-- Opening Marker --
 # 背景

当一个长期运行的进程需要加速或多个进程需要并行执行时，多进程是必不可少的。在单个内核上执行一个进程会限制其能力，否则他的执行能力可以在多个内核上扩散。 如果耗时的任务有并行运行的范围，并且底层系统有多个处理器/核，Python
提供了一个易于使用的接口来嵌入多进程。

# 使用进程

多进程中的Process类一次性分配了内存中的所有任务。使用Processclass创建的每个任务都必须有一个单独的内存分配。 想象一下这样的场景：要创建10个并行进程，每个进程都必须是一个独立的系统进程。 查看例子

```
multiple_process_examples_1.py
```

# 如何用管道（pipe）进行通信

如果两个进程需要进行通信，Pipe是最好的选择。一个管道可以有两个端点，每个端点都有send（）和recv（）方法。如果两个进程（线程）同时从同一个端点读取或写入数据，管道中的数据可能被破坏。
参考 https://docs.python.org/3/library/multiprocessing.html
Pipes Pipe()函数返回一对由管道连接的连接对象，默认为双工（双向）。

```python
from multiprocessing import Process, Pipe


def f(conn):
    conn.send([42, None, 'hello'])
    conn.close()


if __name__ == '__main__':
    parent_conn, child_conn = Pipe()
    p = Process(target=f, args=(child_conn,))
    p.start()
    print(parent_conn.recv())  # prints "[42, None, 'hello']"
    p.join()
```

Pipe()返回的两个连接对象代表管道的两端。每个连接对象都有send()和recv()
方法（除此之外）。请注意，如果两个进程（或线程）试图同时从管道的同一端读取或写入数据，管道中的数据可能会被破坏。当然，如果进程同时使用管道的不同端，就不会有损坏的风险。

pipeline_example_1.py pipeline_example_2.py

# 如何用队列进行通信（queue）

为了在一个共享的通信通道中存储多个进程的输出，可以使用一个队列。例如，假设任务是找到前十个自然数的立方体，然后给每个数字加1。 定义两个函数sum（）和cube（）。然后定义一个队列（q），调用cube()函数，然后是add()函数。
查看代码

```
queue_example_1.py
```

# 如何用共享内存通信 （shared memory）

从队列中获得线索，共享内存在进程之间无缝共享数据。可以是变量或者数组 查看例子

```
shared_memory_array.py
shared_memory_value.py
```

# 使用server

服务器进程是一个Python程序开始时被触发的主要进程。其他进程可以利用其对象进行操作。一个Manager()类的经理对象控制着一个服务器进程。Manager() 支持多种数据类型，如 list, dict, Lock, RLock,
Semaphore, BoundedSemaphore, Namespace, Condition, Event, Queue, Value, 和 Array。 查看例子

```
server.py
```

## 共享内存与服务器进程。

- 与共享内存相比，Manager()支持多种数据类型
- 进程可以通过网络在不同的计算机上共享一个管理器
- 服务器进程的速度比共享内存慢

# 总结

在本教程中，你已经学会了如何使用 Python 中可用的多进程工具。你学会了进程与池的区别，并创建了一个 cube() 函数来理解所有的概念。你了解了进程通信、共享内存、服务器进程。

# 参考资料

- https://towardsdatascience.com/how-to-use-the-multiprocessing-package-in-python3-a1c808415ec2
-- Closing Marker --
▶ Goal of the exercise
Lines with "None": state how many there are in the records, and nothing more.

▶ Written answer
2